Your objective:
The output must match the lines from the first line of the listing below through the line holding "## Scan Configuration" exactly and must contain no pictures.

The data:
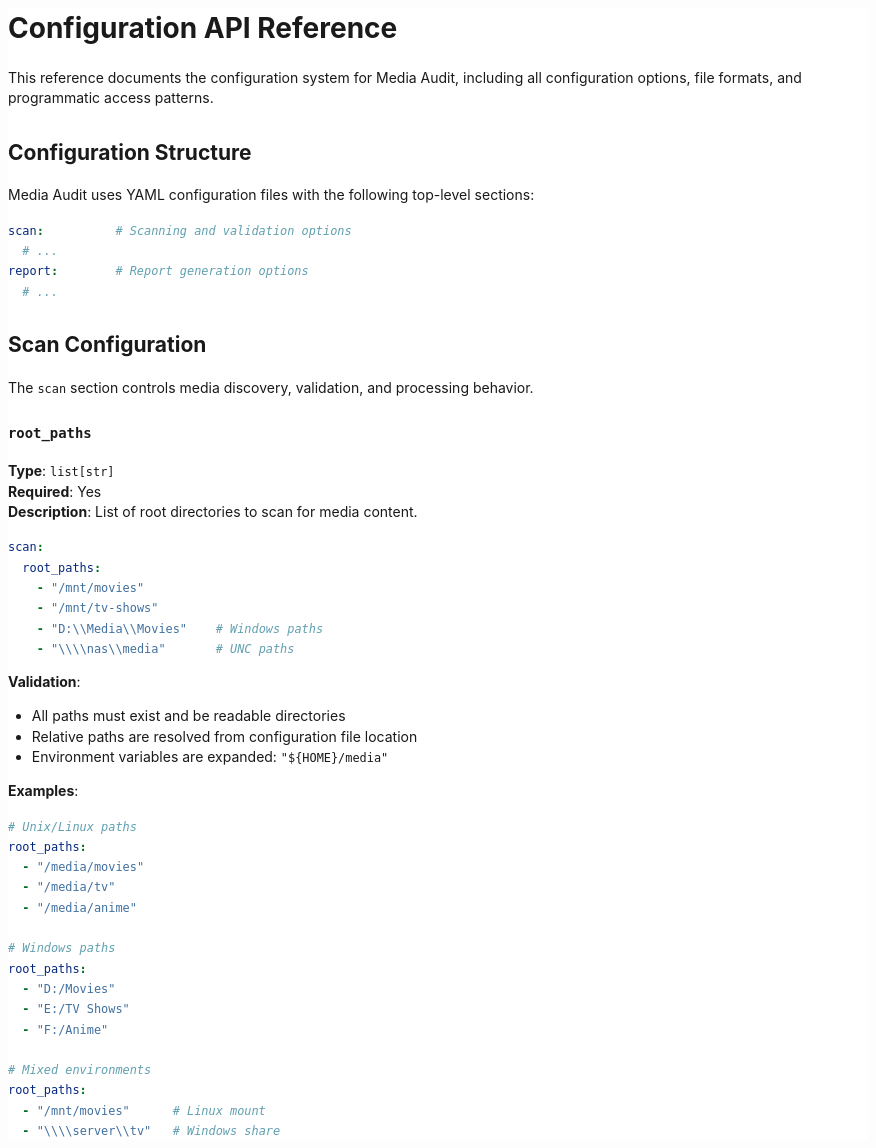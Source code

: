# Configuration API Reference

This reference documents the configuration system for Media Audit, including all configuration options, file formats, and programmatic access patterns.

## Configuration Structure

Media Audit uses YAML configuration files with the following top-level sections:

```yaml
scan:          # Scanning and validation options
  # ...
report:        # Report generation options 
  # ...
```

## Scan Configuration

The `scan` section controls media discovery, validation, and processing behavior.

### `root_paths`

**Type**: `list[str]`  
**Required**: Yes  
**Description**: List of root directories to scan for media content.

```yaml
scan:
  root_paths:
    - "/mnt/movies"
    - "/mnt/tv-shows"
    - "D:\\Media\\Movies"    # Windows paths
    - "\\\\nas\\media"       # UNC paths
```

**Validation**:
- All paths must exist and be readable directories
- Relative paths are resolved from configuration file location
- Environment variables are expanded: `"${HOME}/media"`

**Examples**:
```yaml
# Unix/Linux paths
root_paths:
  - "/media/movies"
  - "/media/tv"
  - "/media/anime"

# Windows paths  
root_paths:
  - "D:/Movies"
  - "E:/TV Shows"
  - "F:/Anime"

# Mixed environments
root_paths:
  - "/mnt/movies"      # Linux mount
  - "\\\\server\\tv"   # Windows share
```
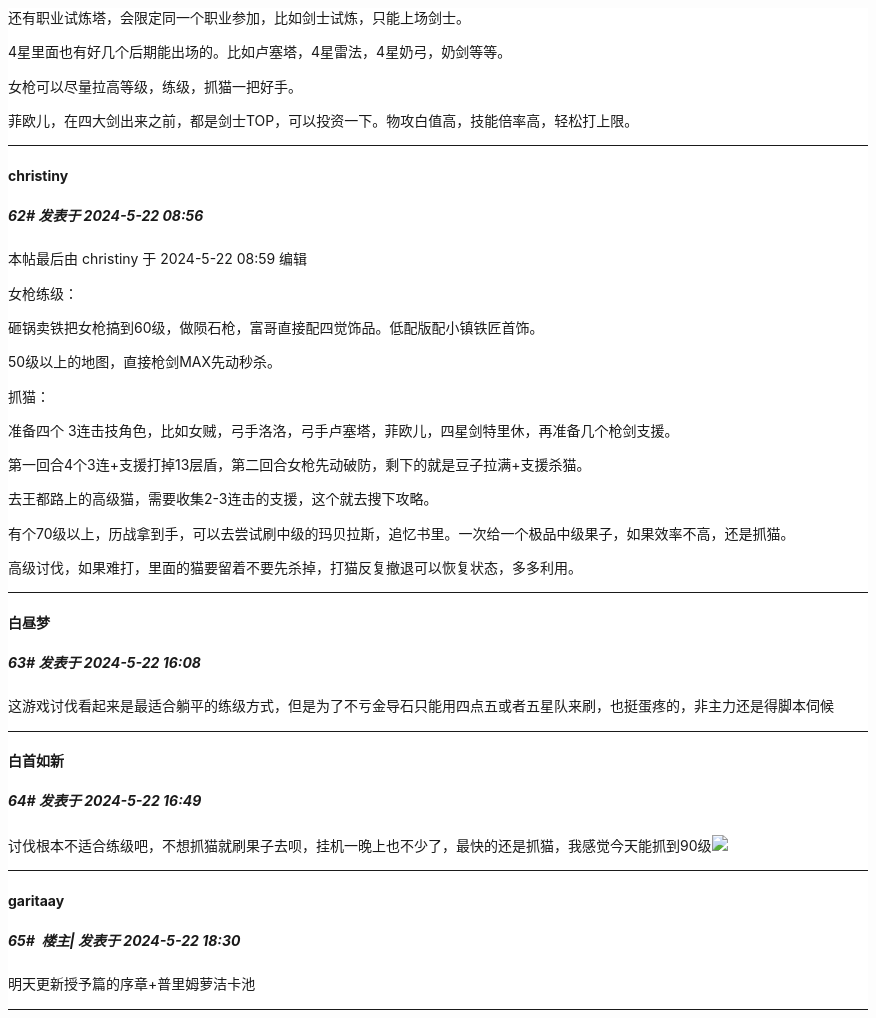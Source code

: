 还有职业试炼塔，会限定同一个职业参加，比如剑士试炼，只能上场剑士。

4星里面也有好几个后期能出场的。比如卢塞塔，4星雷法，4星奶弓，奶剑等等。

女枪可以尽量拉高等级，练级，抓猫一把好手。

菲欧儿，在四大剑出来之前，都是剑士TOP，可以投资一下。物攻白值高，技能倍率高，轻松打上限。


*****

####  christiny  
##### 62#       发表于 2024-5-22 08:56

 本帖最后由 christiny 于 2024-5-22 08:59 编辑 

女枪练级：

砸锅卖铁把女枪搞到60级，做陨石枪，富哥直接配四觉饰品。低配版配小镇铁匠首饰。

50级以上的地图，直接枪剑MAX先动秒杀。

抓猫：

准备四个 3连击技角色，比如女贼，弓手洛洛，弓手卢塞塔，菲欧儿，四星剑特里休，再准备几个枪剑支援。

第一回合4个3连+支援打掉13层盾，第二回合女枪先动破防，剩下的就是豆子拉满+支援杀猫。

去王都路上的高级猫，需要收集2-3连击的支援，这个就去搜下攻略。

有个70级以上，历战拿到手，可以去尝试刷中级的玛贝拉斯，追忆书里。一次给一个极品中级果子，如果效率不高，还是抓猫。

高级讨伐，如果难打，里面的猫要留着不要先杀掉，打猫反复撤退可以恢复状态，多多利用。


*****

####  白昼梦  
##### 63#       发表于 2024-5-22 16:08

这游戏讨伐看起来是最适合躺平的练级方式，但是为了不亏金导石只能用四点五或者五星队来刷，也挺蛋疼的，非主力还是得脚本伺候


*****

####  白首如新  
##### 64#       发表于 2024-5-22 16:49

讨伐根本不适合练级吧，不想抓猫就刷果子去呗，挂机一晚上也不少了，最快的还是抓猫，我感觉今天能抓到90级<img src="https://static.saraba1st.com/image/smiley/face2017/037.png" referrerpolicy="no-referrer">


*****

####  garitaay  
##### 65#         楼主| 发表于 2024-5-22 18:30

明天更新授予篇的序章+普里姆萝洁卡池


*****

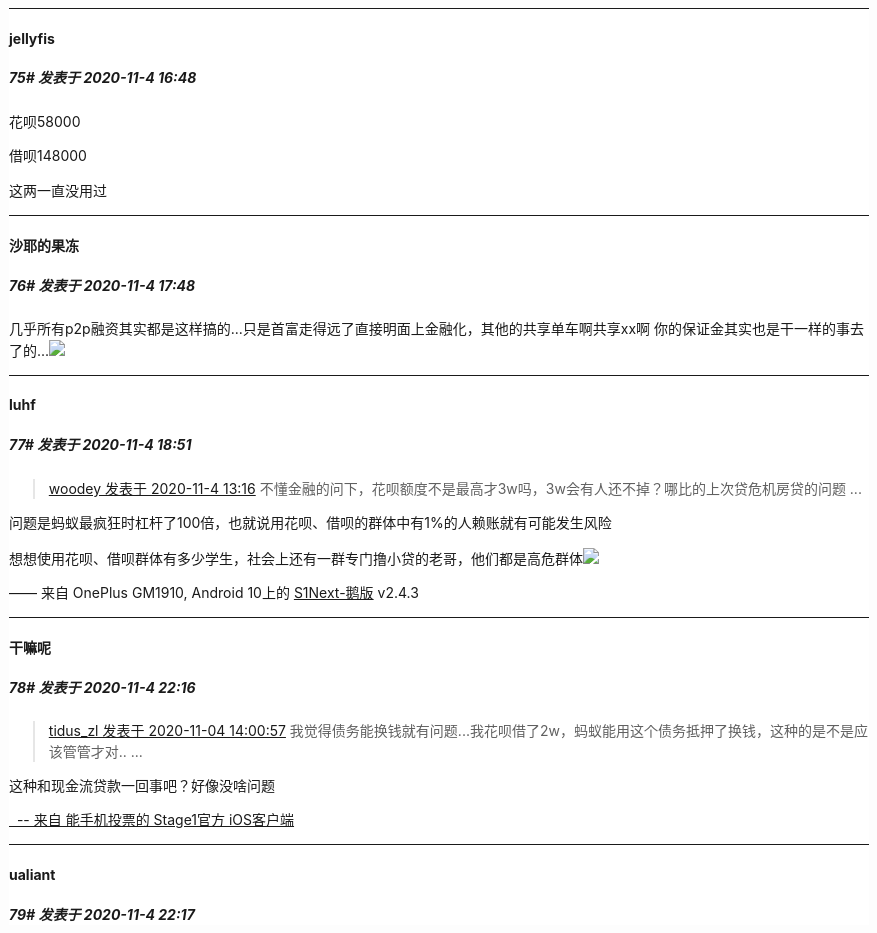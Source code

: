 
-----

####  jellyfis  
##### 75#       发表于 2020-11-4 16:48


花呗58000

借呗148000

这两一直没用过


-----

####  沙耶的果冻  
##### 76#       发表于 2020-11-4 17:48


几乎所有p2p融资其实都是这样搞的...只是首富走得远了直接明面上金融化，其他的共享单车啊共享xx啊 你的保证金其实也是干一样的事去了的...<img src="https://static.saraba1st.com/image/smiley/face2017/001.png" referrerpolicy="no-referrer">


-----

####  luhf  
##### 77#       发表于 2020-11-4 18:51


<blockquote><a href="httphttps://bbs.saraba1st.com/2b/forum.php?mod=redirect&amp;goto=findpost&amp;pid=49278882&amp;ptid=1970176" target="_blank">woodey 发表于 2020-11-4 13:16</a>
不懂金融的问下，花呗额度不是最高才3w吗，3w会有人还不掉？哪比的上次贷危机房贷的问题 ...</blockquote>
问题是蚂蚁最疯狂时杠杆了100倍，也就说用花呗、借呗的群体中有1%的人赖账就有可能发生风险

想想使用花呗、借呗群体有多少学生，社会上还有一群专门撸小贷的老哥，他们都是高危群体<img src="https://static.saraba1st.com/image/smiley/face2017/002.png" referrerpolicy="no-referrer">

—— 来自 OnePlus GM1910, Android 10上的 [S1Next-鹅版](https://github.com/ykrank/S1-Next/releases) v2.4.3


-----

####  干嘛呢  
##### 78#       发表于 2020-11-4 22:16


<blockquote><a href="httphttps://bbs.saraba1st.com/2b/forum.php?mod=redirect&amp;goto=findpost&amp;pid=49279224&amp;ptid=1970176" target="_blank">tidus_zl 发表于 2020-11-04 14:00:57</a>
我觉得债务能换钱就有问题...我花呗借了2w，蚂蚁能用这个债务抵押了换钱，这种的是不是应该管管才对.. ...</blockquote>这种和现金流贷款一回事吧？好像没啥问题

[  -- 来自 能手机投票的 Stage1官方 iOS客户端](https://itunes.apple.com/fi/app/saraba1st/id1221237470?mt=8)


-----

####  ualiant  
##### 79#       发表于 2020-11-4 22:17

Written solution:
Source code

:# Configuration API Reference

This reference documents the configuration system for Media Audit, including all configuration options, file formats, and programmatic access patterns.

## Configuration Structure

Media Audit uses YAML configuration files with the following top-level sections:

```yaml
scan:          # Scanning and validation options
  # ...
report:        # Report generation options 
  # ...
```

## Scan Configuration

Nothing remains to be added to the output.